## Your assignment
Given the records below, would you repeat exactly the lines that begin at the one containing "- update of test dependency file-worker" and end at the one containing "- changed to new package io.github.astrapi69", inclusive?

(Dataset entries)
• • • • •
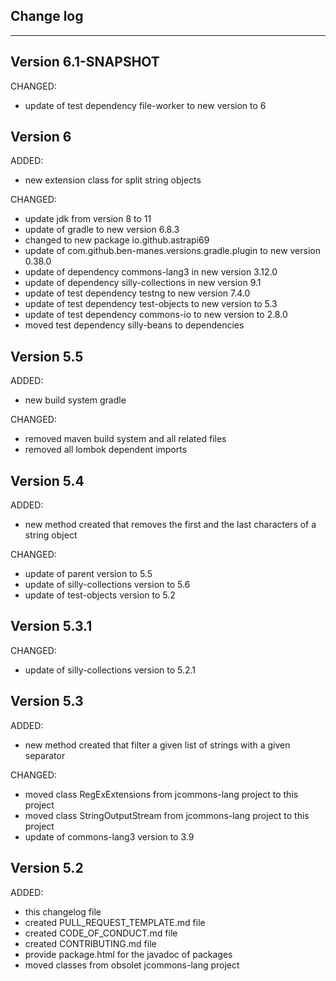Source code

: ## Change log
----------------------

Version 6.1-SNAPSHOT
-------------

CHANGED:

- update of test dependency file-worker to new version to 6

Version 6
-------------

ADDED:

- new extension class for split string objects

CHANGED:

- update jdk from version 8 to 11
- update of gradle to new version 6.8.3
- changed to new package io.github.astrapi69
- update of com.github.ben-manes.versions.gradle.plugin to new version 0.38.0
- update of dependency commons-lang3 in new version 3.12.0
- update of dependency silly-collections in new version 9.1
- update of test dependency testng to new version 7.4.0
- update of test dependency test-objects to new version to 5.3
- update of test dependency commons-io to new version to 2.8.0
- moved test dependency silly-beans to dependencies

Version 5.5
-------------

ADDED:
 
- new build system gradle

CHANGED:

- removed maven build system and all related files
- removed all lombok dependent imports

Version 5.4
-------------

ADDED:
 
- new method created that removes the first and the last characters of a string object

CHANGED:

- update of parent version to 5.5
- update of silly-collections version to 5.6
- update of test-objects version to 5.2

Version 5.3.1
-------------

CHANGED:

- update of silly-collections version to 5.2.1

Version 5.3
-------------

ADDED:
 
- new method created that filter a given list of strings with a given separator

CHANGED:

- moved class RegExExtensions from jcommons-lang project to this project
- moved class StringOutputStream from jcommons-lang project to this project
- update of commons-lang3 version to 3.9

Version 5.2
-------------

ADDED:
 
- this changelog file
- created PULL_REQUEST_TEMPLATE.md file
- created CODE_OF_CONDUCT.md file
- created CONTRIBUTING.md file
- provide package.html for the javadoc of packages
- moved classes from obsolet jcommons-lang project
• • • • •
## Problem solution
- update of test dependency file-worker to new version to 6

Version 6
-------------

ADDED:

- new extension class for split string objects

CHANGED:

- update jdk from version 8 to 11
- update of gradle to new version 6.8.3
- changed to new package io.github.astrapi69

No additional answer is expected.